For purposes of this Agreement, a "Notice of Termination" means a written notice
which (i) indicates the specific termination provision in this Agreement relied
upon, (ii) to the extent applicable, sets forth in reasonable detail the facts
and circumstances claimed to provide a basis for termination of the Executive's
employment under the provision so indicated and (iii) if the Date of Termination
(as defined below) is other than the date of receipt of such notice, specifies
the termination date (which date shall be not more than thirty days after the
giving of such notice). The failure by the Executive or the Company to set forth
in the Notice of Termination any fact or circumstance which contributes to a
showing of Good Reason or Cause shall not waive any right of the Executive or
the Company, respectively, hereunder or preclude the Executive or the Company,
respectively, from asserting such fact or circumstance in enforcing the
Executive's or the Company's rights hereunder.

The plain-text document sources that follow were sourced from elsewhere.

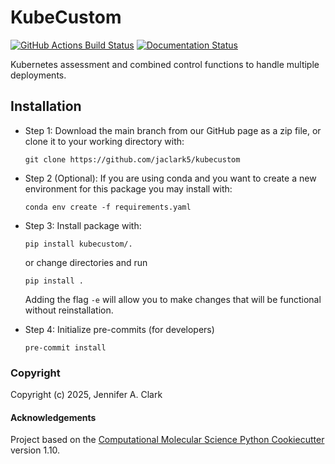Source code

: KubeCustom
==============================
[//]: # (Badges)
[![GitHub Actions Build Status](https://github.com/jaclark5/kubecustom/workflows/CI/badge.svg)](https://github.com/jaclark5/kubecustom/actions?query=workflow%3ACI)
[![Documentation Status](https://readthedocs.org/projects/kubecustom/badge/?version=latest)](https://kubecustom.readthedocs.io/en/latest/?badge=latest)
<!--
[![codecov](https://codecov.io/gh/jaclark5/kubecustom/branch/main/graph/badge.svg)](https://codecov.io/gh/jaclark5/kubecustom/branch/main)
-->

Kubernetes assessment  and combined control functions to handle multiple deployments.

## Installation

* Step 1: Download the main branch from our GitHub page as a zip file, or clone it to your working directory with:

    ``git clone https://github.com/jaclark5/kubecustom``

* Step 2 (Optional): If you are using conda and you want to create a new environment for this package you may install with:

    ``conda env create -f requirements.yaml``

* Step 3: Install package with:

    ``pip install kubecustom/.``

    or change directories and run

    ``pip install .``

    Adding the flag ``-e`` will allow you to make changes that will be functional without reinstallation.

* Step 4: Initialize pre-commits (for developers)

    ``pre-commit install``

### Copyright

Copyright (c) 2025, Jennifer A. Clark


#### Acknowledgements

Project based on the
[Computational Molecular Science Python Cookiecutter](https://github.com/molssi/cookiecutter-cms) version 1.10.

(e) Date of Termination. "Date of Termination" means (i) if the Executive's
employment is terminated by the Company for Cause, or by the Executive with or
wihtout Good Reason, the date of receipt of the Notice of Termination or any
later date specified therein within 30 days of such notice, as the case may be,
(ii) if the Executive's employment is terminated by the Company other than for
Cause or Disability, the Date of Termination shall be the date on which the
Company notifies the Executive of such termination and (iii) if the Executive's
employment is terminated by reason of death or Disability, the Date of
Termination shall be the date of death of the Executive or the Disability
Effective Date, as the case may be.
5. Obligations of the Company upon Termination. (a) Good Reason; Other Than
for Cause, Death or Disability. If, during the Employment Period, the Company
shall terminate the Executive's employment other than for Cause, death or
Disability or the Executive shall terminate employment for Good Reason:
(i) the Company shall pay to the Executive in a lump sum in cash
within 30 days after the Date of Termination the aggregate of the following
amounts:
A. the sum of (1) the Executive's Annual Base Salary and any accrued
vacation pay through the Date of Termination, (2) the Executive's Annual
Bonus for the fiscal year immediately preceding the fiscal year in which
the Date of Termination occurs if such bonus has been determined but not
paid as of the Date of Termination, (3) the product of (x) the highest
annual bonus earned by the Executive (including any amounts deferred) for
any of the three fiscal years prior to the Date of Termination (the
"Highest Annual Bonus") and (y) a fraction, the numerator of which is the
number of days in the fiscal year in which the Date of Termination occurs
through the Date of Termination, and the denominator of which is 365, and
(4) any compensation previously deferred by the Executive (together with
any accrued interest or earnings thereon), in each case, to the extent
5
not theretofore paid (the sum of the amounts described in clauses (1)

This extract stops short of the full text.